Die deutsche Automobilindustrie steht vor massiven Herausforderungen: Überkapazitäten, eine schwächelnde Nachfrage und drohende US-Strafzölle setzen die Unternehmen zunehmend unter Druck. Werksschließungen, Stellenabbau, Produktionsverlagerungen und sinkende Gewinne prägen das aktuelle Branchenbild. Laut Jens Stobbe, Manager Risk Services beim Kreditversicherer Atradius, ist eine Erholung derzeit nicht in Sicht.
Nach einem kurzzeitigen Produktionshoch im Jahr 2023 infolge pandemiebedingter Nachholeffekte verzeichnet die Branche wieder rückläufige Zahlen. 2024 sank die Automobilproduktion um 5,7 Prozent, für 2025 rechnet Atradius mit einem weiteren Rückgang um 5 Prozent. Für 2026 wird ein Minus von 2,6 Prozent prognostiziert. Zwar könnten die Hersteller die aktuelle Schwächephase finanziell noch abfedern, so Stobbe, doch die Situation werde sich in naher Zukunft deutlich verschärfen. Übergangslösungen wie Gehaltsverzicht oder Vier-Tage-Wochen reichten nicht aus – langfristig könnten Werksschließungen unausweichlich sein. Politische Widerstände erschweren jedoch deren Umsetzung. Dennoch erwartet Stobbe bereits für 2024 einen erheblichen Stellenabbau: Rund 19.000 Arbeitsplätze sind in diesem Jahr betroffen.
Automobilindustrie unter Druck: Überkapazitäten, Nachfragerückgang und Zollrisiken belasten die Branche
Auch in der EU zeigt sich ein düsteres Bild. Nach einem Produktionsrückgang von 5,1 Prozent im Jahr 2024 erwartet Atradius für 2025 einen weiteren Rückgang um 3,7 Prozent. Erst 2026 ist mit einer leichten Erholung um lediglich 0,4 Prozent zu rechnen. Die schwache Konjunktur in Europa belastet weiterhin die Nachfrage nach Neufahrzeugen – viele Konsumentinnen und Konsumenten verschieben größere Anschaffungen.
Die Absatzflaute trifft vor allem die Zulieferindustrie hart. Die finanzielle Lage der Fahrzeughersteller hat direkte Auswirkungen entlang der gesamten Lieferkette. Gleichzeitig sinkt mit den schwindenden Margen auch der Spielraum der Hersteller für Schadens- und Ausgleichszahlungen. Besonders Zulieferer in wichtigen Märkten wie Deutschland, Italien und Großbritannien sehen sich zunehmenden Zahlungsausfällen und Insolvenzrisiken ausgesetzt.
Zusätzlichen Druck erzeugt der Wandel vom Verbrennungsmotor hin zur Elektromobilität. Vielen Zulieferern fehlen entweder die technologischen Voraussetzungen oder das Kapital – oft sogar beides –, um sich rechtzeitig auf die neue Antriebstechnologie umzustellen. Ohne tiefgreifende Transformation droht ihnen der Marktaustritt. Begleitet wird dieser Strukturwandel von geopolitischen Risiken wie angekündigten US-Zöllen und dem wachsenden Wettbewerbsdruck chinesischer Elektroautohersteller.

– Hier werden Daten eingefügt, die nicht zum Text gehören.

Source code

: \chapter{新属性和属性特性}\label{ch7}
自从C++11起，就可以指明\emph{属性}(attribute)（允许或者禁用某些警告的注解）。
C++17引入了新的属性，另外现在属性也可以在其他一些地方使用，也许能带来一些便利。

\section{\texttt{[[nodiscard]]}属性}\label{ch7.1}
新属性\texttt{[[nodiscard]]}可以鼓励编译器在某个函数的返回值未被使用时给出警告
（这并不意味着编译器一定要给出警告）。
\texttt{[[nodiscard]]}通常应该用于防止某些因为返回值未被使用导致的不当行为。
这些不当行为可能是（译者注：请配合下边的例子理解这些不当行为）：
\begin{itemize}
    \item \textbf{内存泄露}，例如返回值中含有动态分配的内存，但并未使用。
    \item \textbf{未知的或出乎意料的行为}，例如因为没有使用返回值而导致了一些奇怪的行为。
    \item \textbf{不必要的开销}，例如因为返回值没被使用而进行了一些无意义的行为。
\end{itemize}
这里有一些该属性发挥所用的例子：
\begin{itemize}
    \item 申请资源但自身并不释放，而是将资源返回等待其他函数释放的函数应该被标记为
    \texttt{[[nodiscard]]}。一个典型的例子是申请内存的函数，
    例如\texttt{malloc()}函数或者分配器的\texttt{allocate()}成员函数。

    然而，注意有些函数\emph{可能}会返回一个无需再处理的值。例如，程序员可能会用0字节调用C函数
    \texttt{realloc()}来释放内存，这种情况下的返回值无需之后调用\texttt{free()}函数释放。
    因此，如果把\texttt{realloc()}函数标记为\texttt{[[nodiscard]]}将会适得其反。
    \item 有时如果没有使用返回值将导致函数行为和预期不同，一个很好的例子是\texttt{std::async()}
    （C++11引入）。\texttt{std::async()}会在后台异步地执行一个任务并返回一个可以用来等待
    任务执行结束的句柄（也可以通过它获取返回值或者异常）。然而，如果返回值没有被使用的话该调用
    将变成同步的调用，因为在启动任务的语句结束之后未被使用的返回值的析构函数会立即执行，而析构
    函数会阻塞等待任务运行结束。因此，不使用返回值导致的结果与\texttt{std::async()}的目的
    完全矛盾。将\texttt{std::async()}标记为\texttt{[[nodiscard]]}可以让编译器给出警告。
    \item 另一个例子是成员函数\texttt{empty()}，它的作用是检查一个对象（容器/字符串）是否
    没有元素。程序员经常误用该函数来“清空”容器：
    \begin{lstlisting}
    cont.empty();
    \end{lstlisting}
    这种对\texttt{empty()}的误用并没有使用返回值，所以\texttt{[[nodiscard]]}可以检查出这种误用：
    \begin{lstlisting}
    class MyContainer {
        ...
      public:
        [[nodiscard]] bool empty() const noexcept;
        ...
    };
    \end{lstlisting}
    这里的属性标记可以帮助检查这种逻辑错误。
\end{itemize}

Die USA sind ein zentraler Absatzmarkt für europäische Autobauer: Rund 20 Prozent des Exportwerts entfielen 2023 auf die Vereinigten Staaten. Insbesondere deutsche und italienische Hersteller sowie Zulieferketten in osteuropäischen Ländern wie der Tschechischen Republik oder der Slowakei wären von verschärften US-Zöllen besonders betroffen. Schätzungen zufolge könnten allein die Exporte aus Deutschland und Italien bis 2025 um über fünf Prozent zurückgehen.
Ein Ausweichen auf alternative Märkte gestaltet sich schwierig. Unterschiedliche Kundenpräferenzen, regulatorische Anforderungen und starker Wettbewerb – etwa durch Anbieter aus China oder Südkorea – erschweren es, Verluste auf dem US-Markt vollständig auszugleichen.
Chinesische Elektroautohersteller verschaffen sich durch preisgünstige Modelle und hohe Anpassungsfähigkeit einen Wettbewerbsvorteil. Um dem entgegenzuwirken, müssten deutsche und europäische Hersteller verstärkt erschwingliche Elektrofahrzeuge im unteren und mittleren Preissegment entwickeln. Als Schutzmaßnahme hat die EU bereits Strafzölle auf chinesische E-Autoimporte verhängt.